**General Motors (GM) has confirmed that it plans to cut 10,000 jobs across its European car unit Opel, which includes the Vauxhall brand in the UK.**The announcement comes a day after GM said it was cancelling its September agreement to sell Opel to Canadian car parts firm Magna.
The planned 10,000 redundancies is broadly similar to the amount Magna had said it was aiming to cut.
Earlier GM’s decision to keep Opel was welcomed in the UK but angered Germany.
Opel employs a total of 54,000 workers across Europe, with 25,000 based in Germany.
In the UK, its Vauxhall brand employs 5,500 people across two plants in Luton and Ellesmere Port.
‘Ugly face’
Earlier GM’s decision to hold onto Opel and Vauxhall was welcomed as a “fantastic decision” by Tony Woodley, the leader of the UK’s Unite union, and himself a former Vauxhall worker.

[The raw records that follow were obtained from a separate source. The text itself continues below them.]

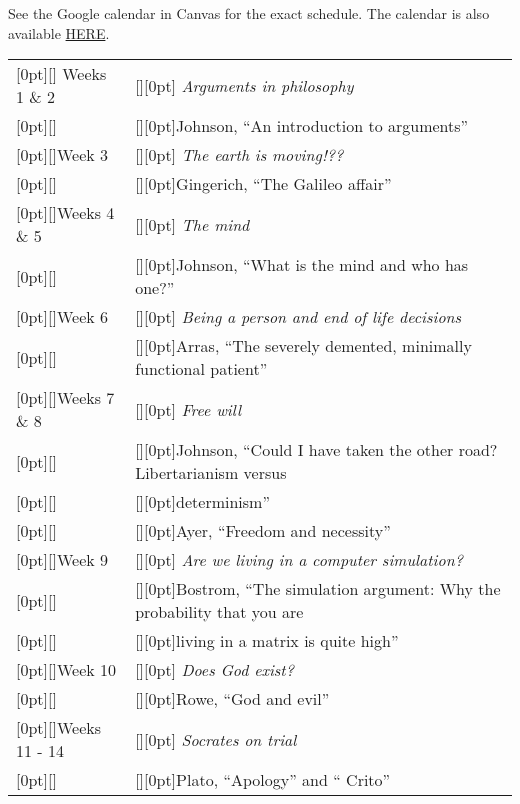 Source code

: \documentclass[11pt,oneside]{article}
\begin{document}
\begin{minipage}{\textwidth}
See the Google calendar in Canvas for the exact schedule. The calendar is also available \href{https://calendar.google.com/calendar/u/0?cid=YmoxZGY0djIxMmhiMjE1b3ZlMW1lbXFwdGtAZ3JvdXAuY2FsZW5kYXIuZ29vZ2xlLmNvbQ}{\url{HERE}}.

\vspace{3mm}

\begin{tabular}{@{}>{\columncolor{white}[0pt][\tabcolsep]}  l >{\columncolor{white}[\tabcolsep][0pt]} l @{}}
\hline
\rowcolor{gray1}
Weeks 1 \& 2 & \textit{Arguments in philosophy}\\
&\quad Johnson, ``An introduction to arguments''\\

\rowcolor{gray1}Week 3 & \textit{The earth is moving!??}\\
&\quad Gingerich, ``The Galileo affair''\\ 

\rowcolor{gray1}Weeks 4 \& 5 & \textit{The mind}\\
&\quad Johnson, ``What is the mind and who has one?''\\

\rowcolor{gray1}Week 6 & \textit{Being a person and end of life decisions}\\
&\quad Arras, ``The severely demented, minimally functional patient''\\

\rowcolor{gray1}Weeks 7 \& 8 & \textit{Free will}\\
&\quad Johnson, ``Could I have taken the other road? Libertarianism versus\\ 
&\quad\quad determinism''\\ 
&\quad Ayer, ``Freedom and necessity''\\ 

\rowcolor{gray1}Week 9 & \textit{Are we living in a computer simulation?}\\
&\quad Bostrom, ``The simulation argument: Why the probability that you are\\ 
&\quad\quad living in a matrix is quite high''\\

\rowcolor{gray1}Week 10 & \textit{Does God exist?}\\
&\quad Rowe, ``God and evil''\\

\rowcolor{gray1}Weeks 11 - 14 & \textit{Socrates on trial}\\
&\quad Plato, ``Apology'' and `` Crito''\\

\hline
\end{tabular}
\vspace{3mm}
\end{minipage}







\end{document}

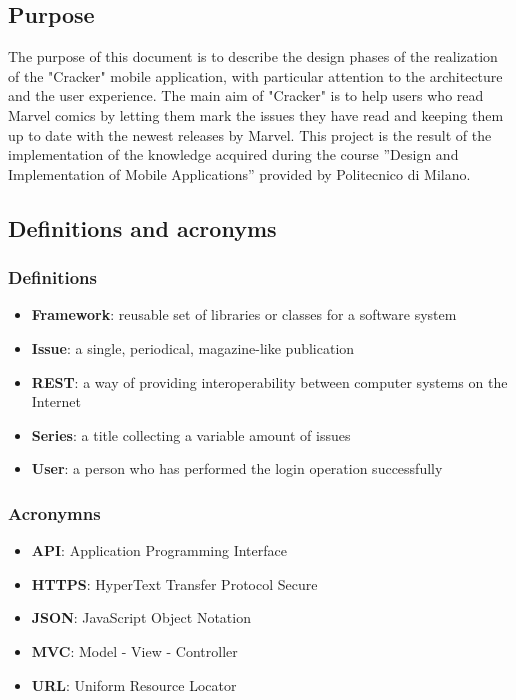 \subsection{Purpose}
The purpose of this document is to describe the design phases of the realization of the "Cracker" mobile application, with particular attention to the architecture and the user experience. \newline
The main aim of "Cracker" is to help users who read Marvel comics by letting them mark the issues they have read and keeping them up to date with the newest releases by Marvel. \newline
This project is the result of the implementation of the knowledge acquired during the course ”Design and Implementation of Mobile Applications” provided by Politecnico di Milano.


\subsection{Definitions and acronyms}
\subsubsection{Definitions}
\begin{itemize}
\item {\textbf{Framework}}: reusable set of libraries or classes for a software system
\item {\textbf{Issue}}: a single, periodical, magazine-like publication
\item {\textbf{REST}}: a way of providing interoperability between computer systems on the Internet
\item {\textbf{Series}}: a title collecting a variable amount of issues
\item {\textbf{User}}: a person who has performed the login operation successfully
\end{itemize}

\subsubsection{Acronymns}
\begin{itemize}
\item {\textbf{API}}: Application Programming Interface
\item {\textbf{HTTPS}}: HyperText Transfer Protocol Secure
\item {\textbf{JSON}}: JavaScript Object Notation
\item {\textbf{MVC}}: Model - View - Controller
\item {\textbf{URL}}: Uniform Resource Locator
\end{itemize}


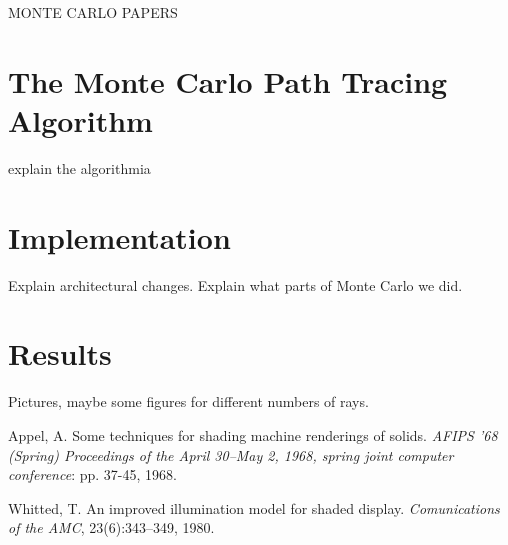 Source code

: \documentclass[journal]{IEEEtran}
\begin{document}
MONTE CARLO PAPERS

\section{The Monte Carlo Path Tracing Algorithm}
explain the algorithmia

\section{Implementation}
Explain architectural changes.
Explain what parts of Monte Carlo we did.

\section{Results}
Pictures, maybe some figures for different numbers of rays.



\begin{thebibliography}{2}

Appel, A. Some techniques for shading machine renderings of solids. \emph{AFIPS '68 (Spring) Proceedings of the April 30--May 2, 1968, spring joint computer conference}: pp. 37-45, 1968.

 Whitted, T. An improved illumination model for shaded display. \emph{Comunications of the AMC}, 23(6):343–349, 1980.

\end{thebibliography}

\end{document}

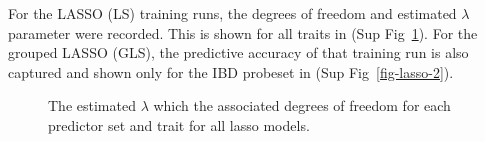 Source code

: For the LASSO (LS) training runs, the degrees of freedom and estimated
\(\lambda\) parameter were recorded. This is shown for all traits in
(Sup Fig~\ref{fig-lasso}). For the grouped LASSO (GLS), the predictive
accuracy of that training run is also captured and shown only for the
IBD probeset in (Sup Fig~\ref{fig-lasso-2}).

\begin{figure}[h!]


\caption{\label{fig-lasso}The estimated \(\lambda\) which the associated
degrees of freedom for each predictor set and trait for all lasso
models.}

\end{figure}%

However, unions in Germany said workers would begin walk-outs from Thursday in protest at GM’s decision.
Meanwhile, the German government, which had backed the sale of Opel to Magna, has demanded GM repay a 1.5bn euro ($2.2bn; £1.3bn) loan.
German leaders and labour unions had favoured a sale to Canadian car parts maker Magna, as the best way to save German jobs as it included a guarantee that no German factory would be closed.
Juergen Ruettgers, premier of the German state of North Rhine-Westphalia, where there are fears that the Opel plant in Bochum could now face closure, called GM’s decision to hold onto Opel as “the ugly face of turbo-capitalism”.